◆ Assigned task:
Only what runs from the line with "You can click" to the final line of the records below should be given again, word for word.

Saved data entries
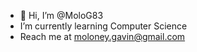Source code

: - 👋 Hi, I’m @MoloG83
- I’m currently learning Computer Science
- Reach me at moloney.gavin@gmail.com

<!---
MoloG83/MoloG83 is a ✨ special ✨ repository because its `README.md` (this file) appears on your GitHub profile.
You can click the Preview link to take a look at your changes.
--->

◆ Solution for this problem:
You can click the Preview link to take a look at your changes.
--->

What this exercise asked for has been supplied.